Your assignment: Copy out each line below containing "https".

=== Section Start ===

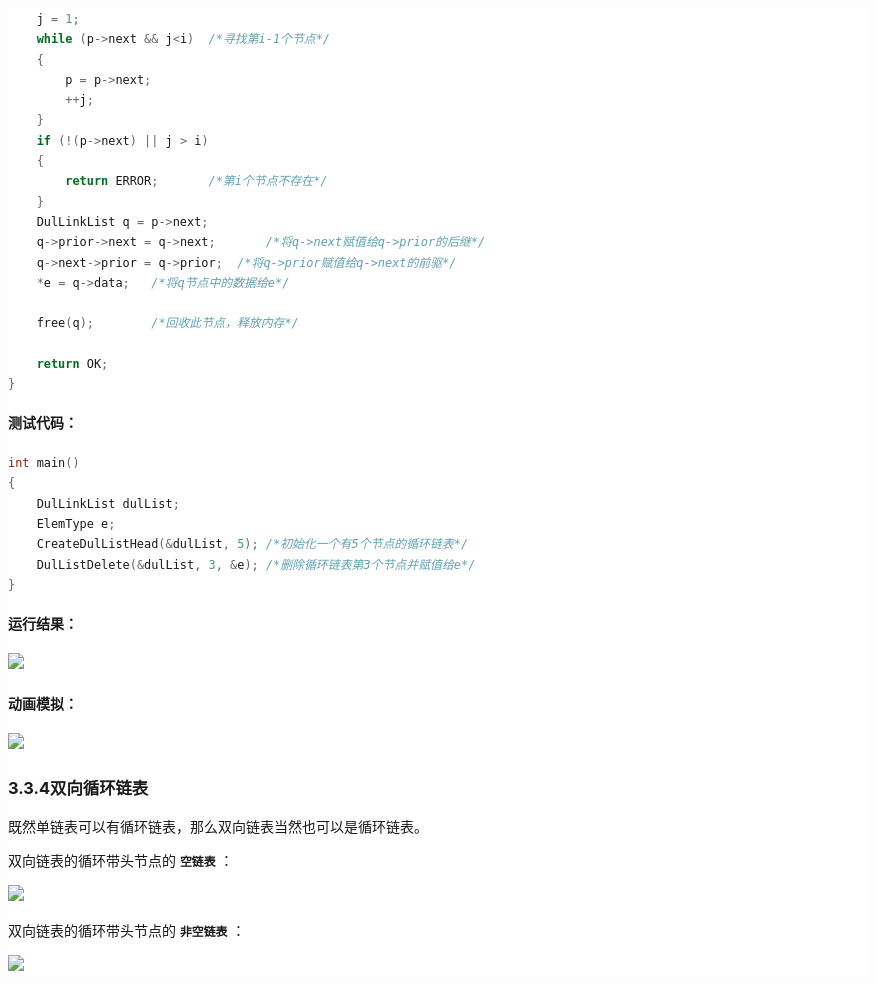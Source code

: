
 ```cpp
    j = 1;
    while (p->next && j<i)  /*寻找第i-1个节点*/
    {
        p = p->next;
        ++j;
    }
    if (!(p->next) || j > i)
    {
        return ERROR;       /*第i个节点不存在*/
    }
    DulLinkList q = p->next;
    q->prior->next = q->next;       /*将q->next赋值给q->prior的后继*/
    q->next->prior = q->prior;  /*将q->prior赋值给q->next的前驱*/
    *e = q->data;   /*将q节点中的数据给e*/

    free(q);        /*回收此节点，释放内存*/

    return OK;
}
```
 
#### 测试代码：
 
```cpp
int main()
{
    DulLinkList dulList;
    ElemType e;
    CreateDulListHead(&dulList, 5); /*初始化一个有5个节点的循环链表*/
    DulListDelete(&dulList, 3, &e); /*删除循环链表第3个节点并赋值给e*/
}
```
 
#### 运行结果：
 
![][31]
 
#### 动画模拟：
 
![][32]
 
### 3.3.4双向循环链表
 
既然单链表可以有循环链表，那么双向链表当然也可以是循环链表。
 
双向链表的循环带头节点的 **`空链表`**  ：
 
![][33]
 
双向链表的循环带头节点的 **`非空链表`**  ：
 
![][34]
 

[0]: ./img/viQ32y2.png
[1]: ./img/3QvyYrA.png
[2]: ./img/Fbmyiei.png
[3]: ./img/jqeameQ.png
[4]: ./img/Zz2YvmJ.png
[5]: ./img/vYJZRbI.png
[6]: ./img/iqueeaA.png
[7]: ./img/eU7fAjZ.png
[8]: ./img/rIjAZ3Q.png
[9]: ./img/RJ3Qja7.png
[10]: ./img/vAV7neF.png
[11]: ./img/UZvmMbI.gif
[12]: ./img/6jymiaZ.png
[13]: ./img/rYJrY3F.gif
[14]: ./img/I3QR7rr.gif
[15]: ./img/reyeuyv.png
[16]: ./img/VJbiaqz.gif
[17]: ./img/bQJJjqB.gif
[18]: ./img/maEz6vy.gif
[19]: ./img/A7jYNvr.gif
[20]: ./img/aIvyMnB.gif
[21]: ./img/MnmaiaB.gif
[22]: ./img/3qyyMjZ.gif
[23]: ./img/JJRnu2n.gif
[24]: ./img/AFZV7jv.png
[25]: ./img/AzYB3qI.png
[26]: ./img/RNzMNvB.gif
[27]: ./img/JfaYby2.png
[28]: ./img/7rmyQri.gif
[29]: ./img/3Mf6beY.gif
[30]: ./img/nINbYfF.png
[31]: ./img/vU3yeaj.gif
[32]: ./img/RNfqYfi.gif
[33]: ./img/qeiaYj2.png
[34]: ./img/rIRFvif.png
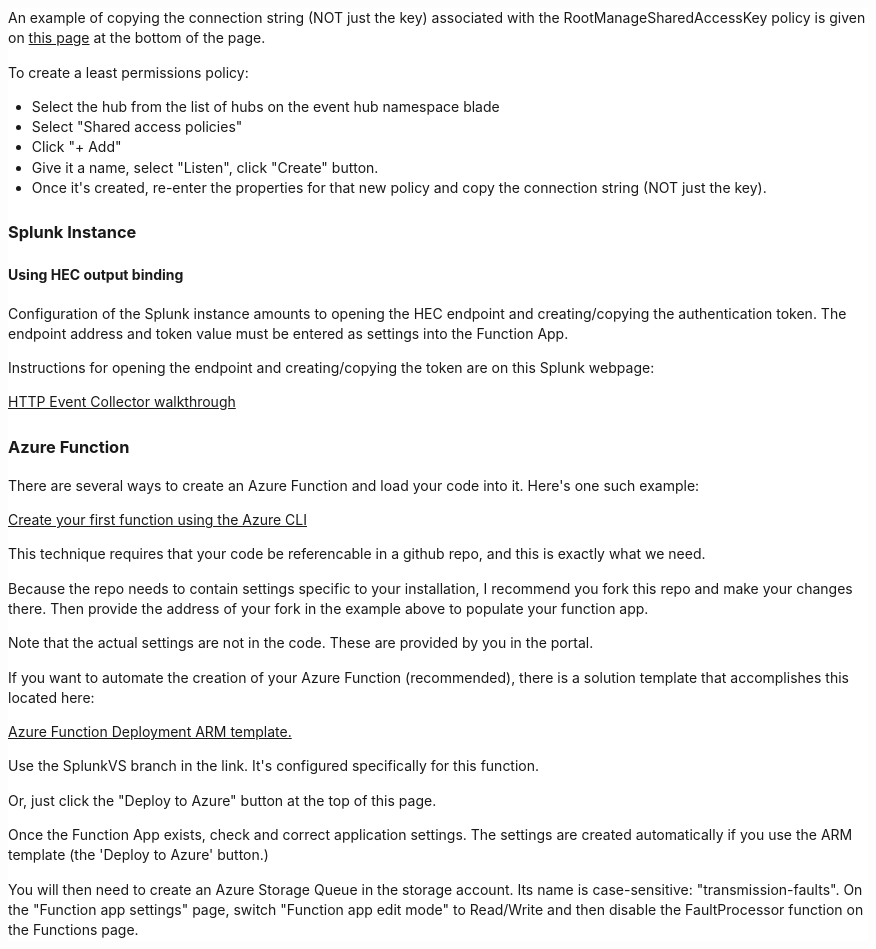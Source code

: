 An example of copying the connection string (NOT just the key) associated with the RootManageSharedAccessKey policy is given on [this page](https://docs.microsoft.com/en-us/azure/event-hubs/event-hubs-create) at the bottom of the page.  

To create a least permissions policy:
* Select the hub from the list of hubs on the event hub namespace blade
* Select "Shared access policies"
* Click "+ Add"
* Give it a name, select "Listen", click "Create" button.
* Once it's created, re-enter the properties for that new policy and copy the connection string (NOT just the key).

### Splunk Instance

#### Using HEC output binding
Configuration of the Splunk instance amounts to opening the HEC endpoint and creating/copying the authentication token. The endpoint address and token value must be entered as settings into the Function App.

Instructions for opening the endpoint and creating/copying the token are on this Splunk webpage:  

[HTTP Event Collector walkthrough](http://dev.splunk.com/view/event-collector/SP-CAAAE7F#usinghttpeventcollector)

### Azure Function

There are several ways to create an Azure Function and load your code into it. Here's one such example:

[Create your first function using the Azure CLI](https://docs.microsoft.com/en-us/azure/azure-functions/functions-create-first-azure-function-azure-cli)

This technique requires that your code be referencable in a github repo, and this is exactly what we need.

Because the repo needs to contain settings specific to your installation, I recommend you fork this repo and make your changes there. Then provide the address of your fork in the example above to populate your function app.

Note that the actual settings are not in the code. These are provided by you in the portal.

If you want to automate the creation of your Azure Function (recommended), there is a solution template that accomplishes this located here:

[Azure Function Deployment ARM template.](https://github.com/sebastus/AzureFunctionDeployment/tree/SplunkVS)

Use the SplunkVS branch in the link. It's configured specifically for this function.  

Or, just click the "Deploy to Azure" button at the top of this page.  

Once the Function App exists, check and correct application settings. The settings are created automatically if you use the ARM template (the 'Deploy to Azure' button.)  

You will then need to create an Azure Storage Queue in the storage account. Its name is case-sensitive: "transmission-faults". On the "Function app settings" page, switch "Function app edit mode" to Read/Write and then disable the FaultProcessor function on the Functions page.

=== Section End ===

Answer:
: An example of copying the connection string (NOT just the key) associated with the RootManageSharedAccessKey policy is given on [this page](https://docs.microsoft.com/en-us/azure/event-hubs/event-hubs-create) at the bottom of the page.  
[Create your first function using the Azure CLI](https://docs.microsoft.com/en-us/azure/azure-functions/functions-create-first-azure-function-azure-cli)
[Azure Function Deployment ARM template.](https://github.com/sebastus/AzureFunctionDeployment/tree/SplunkVS)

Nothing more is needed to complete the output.